Dataset entries

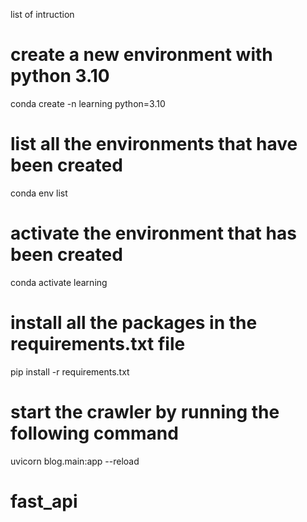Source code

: list of intruction

# create a new environment with python 3.10
conda create -n learning python=3.10

# list all the environments that have been created
conda env list   

# activate the environment that has been created
conda activate learning 

# install all the packages in the requirements.txt file
pip install -r requirements.txt

# start the crawler by running the following command
uvicorn blog.main:app --reload
# fast_api
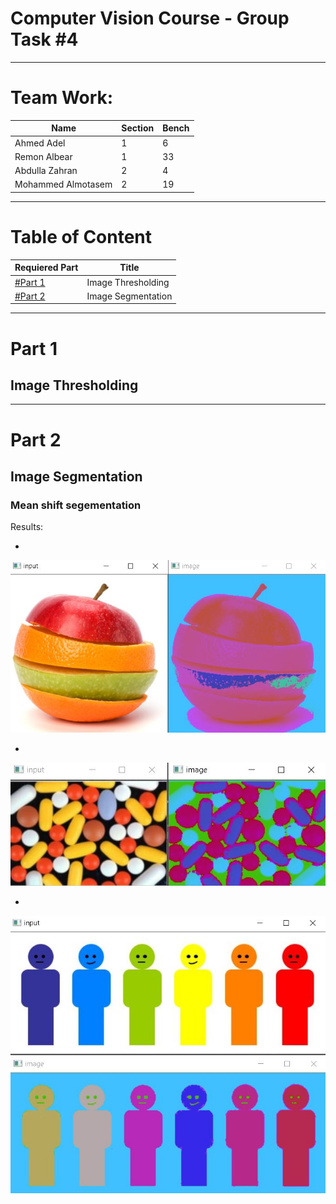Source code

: # Computer Vision Course - Group Task #4

---

# Team Work:

| Name | Section | Bench |
| ----------- | ----------- | ----------- |
| Ahmed Adel | 1 | 6 |
| Remon Albear | 1 | 33 |
| Abdulla Zahran | 2 | 4 |
| Mohammed Almotasem | 2 | 19 |

---

# Table of Content

| Requiered Part | Title |
| ----------- | ----------- |
| [#Part 1](#part-1) | Image Thresholding |
| [#Part 2](#part-2) | Image Segmentation |


---

# Part 1

## Image Thresholding

---


# Part 2 

## Image Segmentation


### Mean shift segementation

Results:

* 
![mean shift result 1](ScreenShots/mean_seg_res1.jpg)

* 
![mean shift result 2](ScreenShots/mean_seg_res3.jpg)

* 
![mean shift result 2](ScreenShots/mean_seg_res2.jpg)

__Problem to work on__. Whenever a line of the data includes the word "ScreenShots", show that line in full.

__Response area__.
![mean shift result 1](ScreenShots/mean_seg_res1.jpg)
![mean shift result 2](ScreenShots/mean_seg_res3.jpg)
![mean shift result 2](ScreenShots/mean_seg_res2.jpg)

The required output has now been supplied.